_ACTIVITY_:
Reproduce each record in the listing below exactly as written.

_RECORDED INFORMATION_:
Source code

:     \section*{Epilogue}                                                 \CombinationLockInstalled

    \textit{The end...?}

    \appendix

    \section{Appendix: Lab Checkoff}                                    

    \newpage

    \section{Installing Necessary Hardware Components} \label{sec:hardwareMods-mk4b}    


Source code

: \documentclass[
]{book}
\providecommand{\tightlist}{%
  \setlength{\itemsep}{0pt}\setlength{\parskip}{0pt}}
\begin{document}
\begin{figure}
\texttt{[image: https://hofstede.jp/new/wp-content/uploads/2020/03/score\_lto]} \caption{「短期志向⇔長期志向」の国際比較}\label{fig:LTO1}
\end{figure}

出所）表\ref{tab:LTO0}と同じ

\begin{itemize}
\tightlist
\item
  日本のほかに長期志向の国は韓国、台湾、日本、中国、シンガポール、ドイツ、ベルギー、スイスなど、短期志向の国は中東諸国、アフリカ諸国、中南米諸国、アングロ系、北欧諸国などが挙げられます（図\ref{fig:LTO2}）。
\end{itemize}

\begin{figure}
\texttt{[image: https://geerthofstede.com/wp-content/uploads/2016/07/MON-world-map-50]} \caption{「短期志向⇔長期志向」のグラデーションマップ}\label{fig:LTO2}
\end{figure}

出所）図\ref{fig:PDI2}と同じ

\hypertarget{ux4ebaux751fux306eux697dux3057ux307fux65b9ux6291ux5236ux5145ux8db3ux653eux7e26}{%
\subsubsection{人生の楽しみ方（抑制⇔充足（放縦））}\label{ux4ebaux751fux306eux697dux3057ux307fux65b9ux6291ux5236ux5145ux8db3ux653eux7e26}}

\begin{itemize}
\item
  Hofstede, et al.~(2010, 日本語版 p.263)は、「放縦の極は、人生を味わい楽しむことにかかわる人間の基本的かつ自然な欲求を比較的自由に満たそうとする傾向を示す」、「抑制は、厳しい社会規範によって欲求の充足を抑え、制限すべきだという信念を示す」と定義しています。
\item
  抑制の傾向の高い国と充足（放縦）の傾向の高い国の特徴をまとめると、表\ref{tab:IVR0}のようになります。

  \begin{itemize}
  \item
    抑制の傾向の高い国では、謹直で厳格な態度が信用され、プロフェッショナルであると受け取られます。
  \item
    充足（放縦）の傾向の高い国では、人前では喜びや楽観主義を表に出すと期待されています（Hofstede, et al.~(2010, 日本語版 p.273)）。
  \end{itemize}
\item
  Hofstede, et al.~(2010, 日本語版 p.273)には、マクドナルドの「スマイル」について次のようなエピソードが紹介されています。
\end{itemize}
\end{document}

_RESPONSE AREA_:
Source code

:     \section*{Epilogue}                                                 \CombinationLockInstalled

    \textit{The end...?}

    \appendix

    \section{Appendix: Lab Checkoff}                                    

    \newpage

    \section{Installing Necessary Hardware Components} \label{sec:hardwareMods-mk4b}    


Source code

: \documentclass[
]{book}
\providecommand{\tightlist}{%
  \setlength{\itemsep}{0pt}\setlength{\parskip}{0pt}}
\begin{document}
\begin{figure}
\texttt{[image: https://hofstede.jp/new/wp-content/uploads/2020/03/score\_lto]} \caption{「短期志向⇔長期志向」の国際比較}\label{fig:LTO1}
\end{figure}

出所）表\ref{tab:LTO0}と同じ

\begin{itemize}
\tightlist
\item
  日本のほかに長期志向の国は韓国、台湾、日本、中国、シンガポール、ドイツ、ベルギー、スイスなど、短期志向の国は中東諸国、アフリカ諸国、中南米諸国、アングロ系、北欧諸国などが挙げられます（図\ref{fig:LTO2}）。
\end{itemize}

\begin{figure}
\texttt{[image: https://geerthofstede.com/wp-content/uploads/2016/07/MON-world-map-50]} \caption{「短期志向⇔長期志向」のグラデーションマップ}\label{fig:LTO2}
\end{figure}

出所）図\ref{fig:PDI2}と同じ

\hypertarget{ux4ebaux751fux306eux697dux3057ux307fux65b9ux6291ux5236ux5145ux8db3ux653eux7e26}{%
\subsubsection{人生の楽しみ方（抑制⇔充足（放縦））}\label{ux4ebaux751fux306eux697dux3057ux307fux65b9ux6291ux5236ux5145ux8db3ux653eux7e26}}

\begin{itemize}
\item
  Hofstede, et al.~(2010, 日本語版 p.263)は、「放縦の極は、人生を味わい楽しむことにかかわる人間の基本的かつ自然な欲求を比較的自由に満たそうとする傾向を示す」、「抑制は、厳しい社会規範によって欲求の充足を抑え、制限すべきだという信念を示す」と定義しています。
\item
  抑制の傾向の高い国と充足（放縦）の傾向の高い国の特徴をまとめると、表\ref{tab:IVR0}のようになります。

  \begin{itemize}
  \item
    抑制の傾向の高い国では、謹直で厳格な態度が信用され、プロフェッショナルであると受け取られます。
  \item
    充足（放縦）の傾向の高い国では、人前では喜びや楽観主義を表に出すと期待されています（Hofstede, et al.~(2010, 日本語版 p.273)）。
  \end{itemize}
\item
  Hofstede, et al.~(2010, 日本語版 p.273)には、マクドナルドの「スマイル」について次のようなエピソードが紹介されています。
\end{itemize}
\end{document}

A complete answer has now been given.